Welke spieren werken de klimmers op de berg?
Inhoudsopgave:
Bergbeklimmers zijn oefenweersystemen die uw balans, behendigheid, proprioceptie en coördinatie uitdagen. Ze bevorderen de spier- en cardiovasculaire conditie door kracht, flexibiliteit en bloedcirculatie te vergroten. Bergbeklimmers vereisen dat u uw bovenarmspieren, uw kern en uw benen activeert. Oefen de juiste uitlijning van bergbeklimmers om het meeste uit uw training te halen.
Video van de dag
Anatomie van de bergklimmer
Tijdens bergbeklimmers zijn uw spieren hard aan het werk om uw lichaam in balans te houden, te controleren en te bewegen. Talrijke spieren stabiliseren het bovenbeen in het gewricht, maar de grootste schouderspier op het werk is de deltaspier. Je triceps houdt je armen recht.
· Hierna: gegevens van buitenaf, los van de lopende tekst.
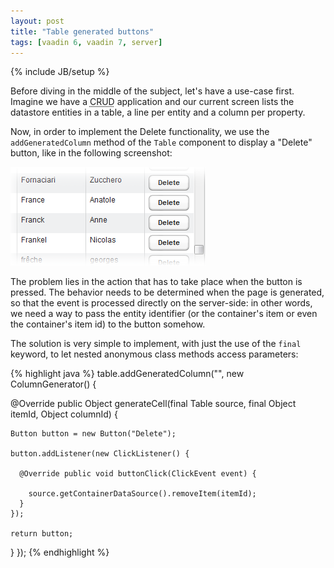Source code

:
 ```yaml
---
layout: post
title: "Table generated buttons"
tags: [vaadin 6, vaadin 7, server]
---
```

{% include JB/setup %}

Before diving in the middle of the subject, let's have a use-case first. Imagine we have a <abbr title="Create Read Update Delete">CRUD</abbr> application and our current screen lists the datastore entities in a table, a line per entity and a column per property.

Now, in order to implement the Delete functionality, we use the `addGeneratedColumn` method of the `Table` component to display a "Delete" button, like in the following screenshot:

<img src="/assets/images/delete_button.png" width="312" height="158" />

The problem lies in the action that has to take place when the button is pressed. The behavior needs to be determined when the page is generated, so that the event is processed directly on the server-side: in other words, we need a way to pass the entity identifier (or the container's item or even the container's item id) to the button somehow.

The solution is very simple to implement, with just the use of the `final` keyword, to let nested anonymous class methods access parameters:

{% highlight java %}
table.addGeneratedColumn("", new ColumnGenerator() {
 
  @Override public Object generateCell(final Table source, final Object itemId, Object columnId) {
 
    Button button = new Button("Delete");
 
    button.addListener(new ClickListener() {
 
      @Override public void buttonClick(ClickEvent event) {
 
        source.getContainerDataSource().removeItem(itemId);
      }
    });
 
    return button;
  }
});
{% endhighlight %}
Je buikspieren en je rugspieren regelen je heupen en ondersteunen je kern. De quadriceps van je achterpoot raken volledig vast om je been rechtop te houden. De heupflexoren worden geactiveerd om je knie naar je borst toe te trekken en je bilspieren trekken samen om de heup uit te strekken. Met andere woorden, u krijgt een volledige lichaamstraining.
Plank Positie
Een goede uitlijning van de bergbeklimmer is essentieel om de spieren tijdens deze oefening goed te kunnen trainen. Zorg er in de plankpositie voor dat uw handen zich direct onder uw schouders bevinden, op schouderbreedte uit elkaar. De voeten zijn op heupbreedte van elkaar en je tenen zijn gekruld. Je benen en armen zijn recht. Je staartbeentje zit onder en je buikspieren zijn sterk samengetrokken, waardoor je rug niet hyperextensie krijgt. Je kin is lichtjes ingepakt en er is een rechte lijn van de kruin van je hoofd naar je hielen.
De beweging
Trek je rechterknie in je borst zodra je in de plankpositie bent uitgelijnd door je buikspieren te gebruiken. Laat je rechtervoet de grond niet raken. Laat uw schouders niet voor of achter uw handen bewegen - houd ze recht boven uw polsen. Strek uw rechterbeen terug naar de plankpositie. Dobbel niet op je heupen. Houd een rechte lijn van hielen naar hoofd. Herhaal aan de andere kant. Om het cardiovasculaire effect van deze oefening te verhogen, verhoogt u de snelheid van uw beenbeweging.
Bergbeklimmervariaties
Traditionele bergbeklimmers richten zich op uw heupbuigers en uw rectus abdominis, een van uw buikspieren ook wel bekend als de sixpack-spieren. Als u uw heupabductoren en de interne en externe schuine buikspieren wilt richten die de ruggengraat eenzijdig naar de zijkant buigen, trekt u uw knie naar het buitenste deel van uw schouder of bovenste triceps. Richt uw knie naar de tegenoverliggende schouder om uw heupadditieproducten en uw rectus femoris te richten. Omdat uw armplaatsing niet van de ene bergbeklimmervariatie op de andere verandert, verandert de belasting van uw armspieren niet.